One can prove this via induction and it makes a nice exercise. We will prove this via a combinatorial argument similar to the above. Each term of our polynomial is of the form $x^{n-j}y^j$. Then the coefficients are exactly the number of ways to choose $n-j$ $x$'s from each binomial. There are $\binom n {n-j}$ ways to do this and $\binom n {n-j} = \binom n j$.

An interesting consequence of this theorem is how it gives us a connection between combinatorics and algebra. Being able to shift problems from one area of math to another is a powerful move because it allows us to use tools in different area of mathematics. In a class with more time to spend on combinatorics, we would have seen that this idea leads to generating functions, which are encodings of sequences as power series.

Suppose you have to prove the inductive case in some proof and you're faced with expanding $(k+1)^5$. Luckily, you don't need to futz around with expanding this polynomial and can directly apply the binomial theorem: \begin{align*} (k+1)^5 &= \binom 5 0 k^5 1^0 + \binom 5 1 k^4 1^1 + \binom 5 2 k^3 1^2 + \binom 5 3 k^2 1^3 + \binom 5 4 k 1^4 + \binom 5 5 k^0 1^5 \\ &= k^5 + 5k^4 + 10k^3 + 10k^2 + 5^k + 1 \end{align*}

This example suggests the following result, which follows from the Binomial Theorem by setting $y = 1$.

For all $n \in \mathbb N$, $$(x+1)^n = \sum_{i=0}^n \binom n i x^i.$$

The following is a neat consequence of the binomial theorem that should match with our intution about what the binomial coefficients mean.

For all $n \in \mathbb N$, $$\sum_{i=0}^n \binom n i = 2^n.$$

We have $$2^n = (1+1)^n = \sum_{i=0}^n \binom n i 1^{n-i} 1^i = \sum_{i=0} \binom n i.$$

 

Of course, this makes total sense: if $\binom n i$ is the number of subsets of $n$ elements of size $i$, then adding the number of these subsets together is the total number of subsets of a set of size $n$, which is $2^n$.

There are a lot of other neat results that fall out of the Binomial Theorem. Perhaps the most famous one is due to Blaise Pascal in the 1600s.

For all natural numbers $n \geq k \gt 0$, $$\binom{n+1}{k} = \binom{n}{k-1} + \binom n k.$$

As has been the case throughout this part of the course, there is a straightforward algebraic proof of this fact as well as a combinatorial proof. We will go through the combinatorial argument.

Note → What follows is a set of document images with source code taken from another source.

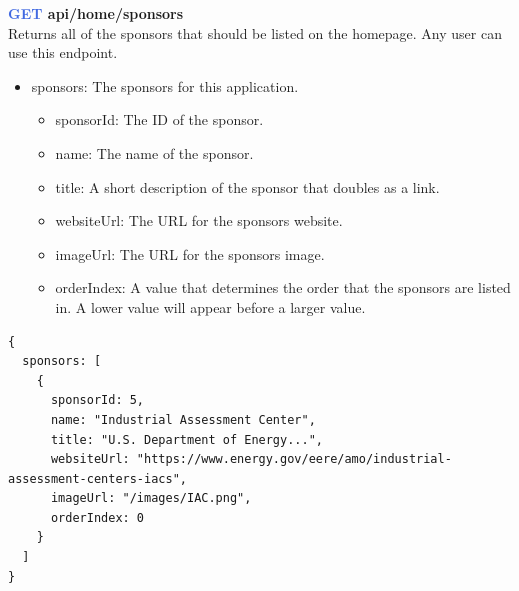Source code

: \documentclass[onecolumn, draftclsnofoot,10pt, compsoc, usenames, dvipsnames]{IEEEtran}
\begin{document}
\noindent
\textbf{\textcolor{RoyalBlue}{GET} api/home/sponsors} \\
Returns all of the sponsors that should be listed on the homepage. Any user can use this endpoint.
\begin{itemize}
    \item sponsors: The sponsors for this application.
    \begin{itemize}
        \item sponsorId: The ID of the sponsor.
        \item name: The name of the sponsor.
        \item title: A short description of the sponsor that doubles as a link.
        \item websiteUrl: The URL for the sponsors website.
        \item imageUrl: The URL for the sponsors image.
        \item orderIndex: A value that determines the order that the sponsors are listed in. A lower value will appear before a larger value.
    \end{itemize}
\end{itemize}
\begin{lstlisting}[caption=Example Response]
{ 
  sponsors: [
    {
      sponsorId: 5,
      name: "Industrial Assessment Center",
      title: "U.S. Department of Energy...",
      websiteUrl: "https://www.energy.gov/eere/amo/industrial-assessment-centers-iacs",
      imageUrl: "/images/IAC.png",
      orderIndex: 0
    }
  ]
}
\end{lstlisting}
\\~\\
\end{document}

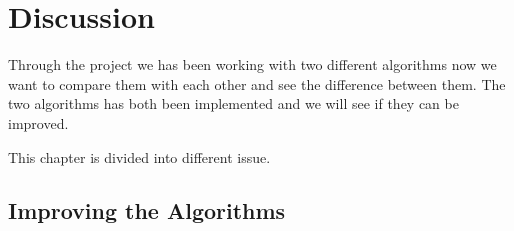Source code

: \chapter{Discussion}

Through the project we has been working with two different algorithms now we want to compare them with each other and see the difference between them. The two algorithms has both been implemented and we will see if they can be improved.  

This chapter is divided into different issue.



\section{Improving the Algorithms}



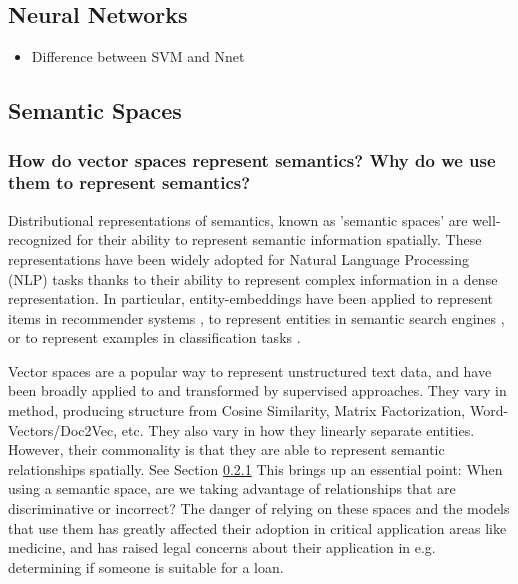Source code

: \subsection{Neural Networks}
\begin{itemize}
	\item Difference between SVM and Nnet
\end{itemize}
\subsection{Semantic Spaces}\label{bg:SemanticSpaces}

\subsubsection{How do vector spaces represent semantics? Why do we use them to represent semantics?}\label{background:WhySpace}
Distributional representations of semantics, known as 'semantic spaces' are well-recognized for their ability to represent semantic information spatially. These representations have been widely adopted for Natural Language Processing (NLP) tasks %
thanks to their ability to represent complex information in a dense representation. In particular, entity-embeddings have been applied  to represent items in recommender systems \cite{Vasile:2016:MPE:2959100.2959160,liang2016factorization,van2016learning}, to represent entities in semantic search engines \cite{DBLP:conf/sigir/JameelBS17,van2017structural}, or to represent examples in classification tasks \cite{DBLP:conf/iccv/DemirelCI17}. %

Vector spaces are a popular way to represent unstructured text data, and have been broadly applied to and transformed by supervised approaches. They vary in method, producing structure from Cosine Similarity, Matrix Factorization, Word-Vectors/Doc2Vec, etc. %
They also vary in how they linearly separate entities. %
However, their commonality is that they are able to represent semantic relationships spatially. %
See Section \ref{background:WhySpace}
This brings up an essential point: When using a semantic space, are we taking advantage of relationships that are discriminative or incorrect? The danger of relying on these spaces and the models that use them has greatly affected their adoption in critical application areas like medicine, %
and has raised legal concerns about their application in e.g. determining if someone is suitable for a loan. 

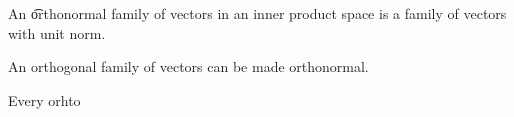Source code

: 


An \t{orthonormal family of vectors} in an inner product space is a family of vectors with unit norm.

\begin{prop}
  An orthogonal family of vectors can be made orthonormal.
\end{prop}

\begin{prop}
  Every orhto
\end{prop}
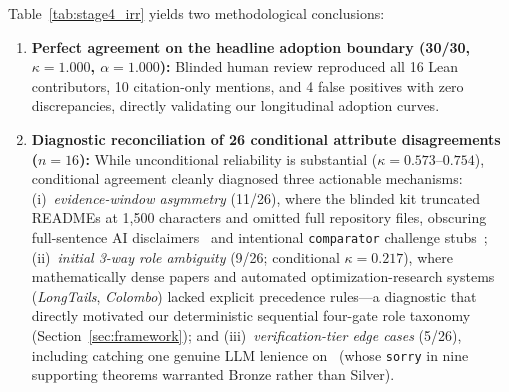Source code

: \documentclass[11pt,letterpaper]{article}
\begin{document}
Table~\ref{tab:stage4_irr} yields two methodological conclusions:
\begin{enumerate}
  \item \textbf{Perfect agreement on the headline adoption boundary (30/30, $\kappa = 1.000$, $\alpha = 1.000$):} Blinded human review reproduced all 16 Lean contributors, 10 citation-only mentions, and 4 false positives with zero discrepancies, directly validating our longitudinal adoption curves.
  \item \textbf{Diagnostic reconciliation of 26 conditional attribute disagreements ($n = 16$):} While unconditional reliability is substantial ($\kappa = 0.573$--$0.754$), conditional agreement cleanly diagnosed three actionable mechanisms: (i)~\emph{evidence-window asymmetry} (11/26), where the blinded kit truncated READMEs at 1,500 characters and omitted full repository files, obscuring full-sentence AI disclaimers~\cite{arxiv2605_14610,arxiv2611_02256,arxiv2611_08172,arxiv2611_10810} and intentional \texttt{comparator} challenge stubs~\cite{arxiv2611_04876}; (ii)~\emph{initial 3-way role ambiguity} (9/26; conditional $\kappa = 0.217$), where mathematically dense papers and automated optimization-research systems (\emph{LongTails}, \emph{Colombo}) lacked explicit precedence rules---a diagnostic that directly motivated our deterministic sequential four-gate role taxonomy (Section~\ref{sec:framework}); and (iii)~\emph{verification-tier edge cases} (5/26), including catching one genuine LLM lenience on~\cite{arxiv2611_16690} (whose \texttt{sorry} in nine supporting theorems warranted Bronze rather than Silver).
\end{enumerate}
\end{document}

Let $A$ be a set of $n+1$ elements. We want to count the number of subsets of $A$ of size $k$, which is $\binom{n+1}{k}$. Choose an element $a \in A$ and a subset $B \subseteq A$ of size $k$. Then either $a \in B$ or $a \not \in B$; these two cases are disjoint. If $a \in B$, then $B$ contains $k-1$ elements in $A \setminus \{a\}$ and there are $\binom{n}{k-1}$ such sets. On the other hand, if $a \not \in B$, then $B$ contains $k$ elements in $A \setminus \{a\}$ and there are $\binom{n}{k}$ such sets. Together, this gives us $\binom{n}{k-1} + \binom n k$ subsets of $A$ of size $k$.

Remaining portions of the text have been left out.